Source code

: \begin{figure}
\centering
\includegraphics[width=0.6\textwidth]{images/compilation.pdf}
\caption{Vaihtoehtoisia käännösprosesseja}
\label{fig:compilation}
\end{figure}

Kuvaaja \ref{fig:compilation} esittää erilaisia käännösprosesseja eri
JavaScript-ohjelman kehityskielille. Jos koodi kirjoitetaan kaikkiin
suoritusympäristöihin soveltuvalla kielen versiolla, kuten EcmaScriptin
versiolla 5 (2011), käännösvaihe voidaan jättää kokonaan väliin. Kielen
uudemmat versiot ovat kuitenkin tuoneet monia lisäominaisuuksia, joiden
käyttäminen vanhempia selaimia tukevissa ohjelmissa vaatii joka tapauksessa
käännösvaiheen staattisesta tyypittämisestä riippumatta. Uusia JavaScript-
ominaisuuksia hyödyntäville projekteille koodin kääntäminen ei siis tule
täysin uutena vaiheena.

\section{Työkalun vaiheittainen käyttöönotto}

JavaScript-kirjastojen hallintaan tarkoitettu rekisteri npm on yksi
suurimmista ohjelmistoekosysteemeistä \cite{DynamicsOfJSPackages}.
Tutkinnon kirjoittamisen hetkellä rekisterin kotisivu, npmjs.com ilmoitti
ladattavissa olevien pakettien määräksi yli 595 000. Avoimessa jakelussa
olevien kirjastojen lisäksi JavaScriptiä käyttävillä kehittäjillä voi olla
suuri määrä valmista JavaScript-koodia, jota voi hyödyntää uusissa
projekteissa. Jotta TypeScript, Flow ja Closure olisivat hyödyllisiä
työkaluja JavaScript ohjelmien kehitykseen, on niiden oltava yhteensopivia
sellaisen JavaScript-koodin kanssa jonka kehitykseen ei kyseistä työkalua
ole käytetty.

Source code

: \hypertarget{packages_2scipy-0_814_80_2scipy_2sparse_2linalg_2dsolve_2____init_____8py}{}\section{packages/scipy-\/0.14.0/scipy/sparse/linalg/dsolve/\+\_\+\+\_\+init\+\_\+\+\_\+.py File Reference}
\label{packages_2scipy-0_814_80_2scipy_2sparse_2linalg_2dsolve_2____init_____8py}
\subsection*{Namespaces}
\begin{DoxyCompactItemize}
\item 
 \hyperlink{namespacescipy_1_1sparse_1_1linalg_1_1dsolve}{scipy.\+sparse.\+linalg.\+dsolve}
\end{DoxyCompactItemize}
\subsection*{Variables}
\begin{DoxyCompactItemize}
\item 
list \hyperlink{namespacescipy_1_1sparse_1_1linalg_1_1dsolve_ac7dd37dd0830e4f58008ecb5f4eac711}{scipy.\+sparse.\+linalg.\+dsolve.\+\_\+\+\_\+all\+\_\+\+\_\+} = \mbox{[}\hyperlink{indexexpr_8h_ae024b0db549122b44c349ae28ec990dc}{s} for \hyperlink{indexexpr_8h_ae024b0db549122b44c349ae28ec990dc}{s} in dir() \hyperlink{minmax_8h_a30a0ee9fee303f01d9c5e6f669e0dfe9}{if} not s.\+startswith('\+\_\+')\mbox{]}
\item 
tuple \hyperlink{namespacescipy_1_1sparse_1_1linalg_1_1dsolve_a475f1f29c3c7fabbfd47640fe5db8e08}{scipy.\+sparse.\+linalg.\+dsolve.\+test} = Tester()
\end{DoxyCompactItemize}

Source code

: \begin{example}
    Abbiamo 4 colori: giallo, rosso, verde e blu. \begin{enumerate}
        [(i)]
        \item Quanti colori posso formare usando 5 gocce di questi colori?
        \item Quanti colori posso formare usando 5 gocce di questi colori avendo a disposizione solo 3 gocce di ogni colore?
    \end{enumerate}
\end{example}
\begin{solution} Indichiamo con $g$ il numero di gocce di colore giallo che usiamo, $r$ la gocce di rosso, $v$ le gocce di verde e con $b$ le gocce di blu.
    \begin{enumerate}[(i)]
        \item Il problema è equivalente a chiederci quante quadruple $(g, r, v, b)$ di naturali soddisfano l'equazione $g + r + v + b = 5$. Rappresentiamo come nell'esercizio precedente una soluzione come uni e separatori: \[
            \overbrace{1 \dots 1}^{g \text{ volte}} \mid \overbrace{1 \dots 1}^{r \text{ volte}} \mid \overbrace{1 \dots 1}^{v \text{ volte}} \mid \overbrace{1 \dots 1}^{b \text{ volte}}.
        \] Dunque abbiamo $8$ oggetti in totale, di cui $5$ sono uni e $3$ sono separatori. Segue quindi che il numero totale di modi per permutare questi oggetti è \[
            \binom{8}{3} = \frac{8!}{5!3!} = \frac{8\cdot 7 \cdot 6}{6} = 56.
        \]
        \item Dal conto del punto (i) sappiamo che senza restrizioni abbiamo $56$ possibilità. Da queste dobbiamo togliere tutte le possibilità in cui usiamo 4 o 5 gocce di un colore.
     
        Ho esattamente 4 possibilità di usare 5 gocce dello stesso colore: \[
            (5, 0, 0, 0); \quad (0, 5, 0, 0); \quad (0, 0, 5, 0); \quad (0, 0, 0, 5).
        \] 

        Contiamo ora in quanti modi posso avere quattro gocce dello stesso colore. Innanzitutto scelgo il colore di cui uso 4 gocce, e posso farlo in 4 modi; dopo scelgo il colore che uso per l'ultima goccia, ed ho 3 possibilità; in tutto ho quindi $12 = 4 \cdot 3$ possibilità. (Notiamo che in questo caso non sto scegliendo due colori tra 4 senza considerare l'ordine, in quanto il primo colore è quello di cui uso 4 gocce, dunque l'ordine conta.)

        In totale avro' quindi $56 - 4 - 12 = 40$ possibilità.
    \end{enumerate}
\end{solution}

□ □ □ □ □ □ □

Exercise aim: Output, unchanged, the lines of the listing above from the first one through the one holding "JavaScript-kirjastojen hallintaan tarkoitettu". Leave out every line after it.

Finished task:
Source code

: \begin{figure}
\centering
\includegraphics[width=0.6\textwidth]{images/compilation.pdf}
\caption{Vaihtoehtoisia käännösprosesseja}
\label{fig:compilation}
\end{figure}

Kuvaaja \ref{fig:compilation} esittää erilaisia käännösprosesseja eri
JavaScript-ohjelman kehityskielille. Jos koodi kirjoitetaan kaikkiin
suoritusympäristöihin soveltuvalla kielen versiolla, kuten EcmaScriptin
versiolla 5 (2011), käännösvaihe voidaan jättää kokonaan väliin. Kielen
uudemmat versiot ovat kuitenkin tuoneet monia lisäominaisuuksia, joiden
käyttäminen vanhempia selaimia tukevissa ohjelmissa vaatii joka tapauksessa
käännösvaiheen staattisesta tyypittämisestä riippumatta. Uusia JavaScript-
ominaisuuksia hyödyntäville projekteille koodin kääntäminen ei siis tule
täysin uutena vaiheena.

\section{Työkalun vaiheittainen käyttöönotto}

JavaScript-kirjastojen hallintaan tarkoitettu rekisteri npm on yksi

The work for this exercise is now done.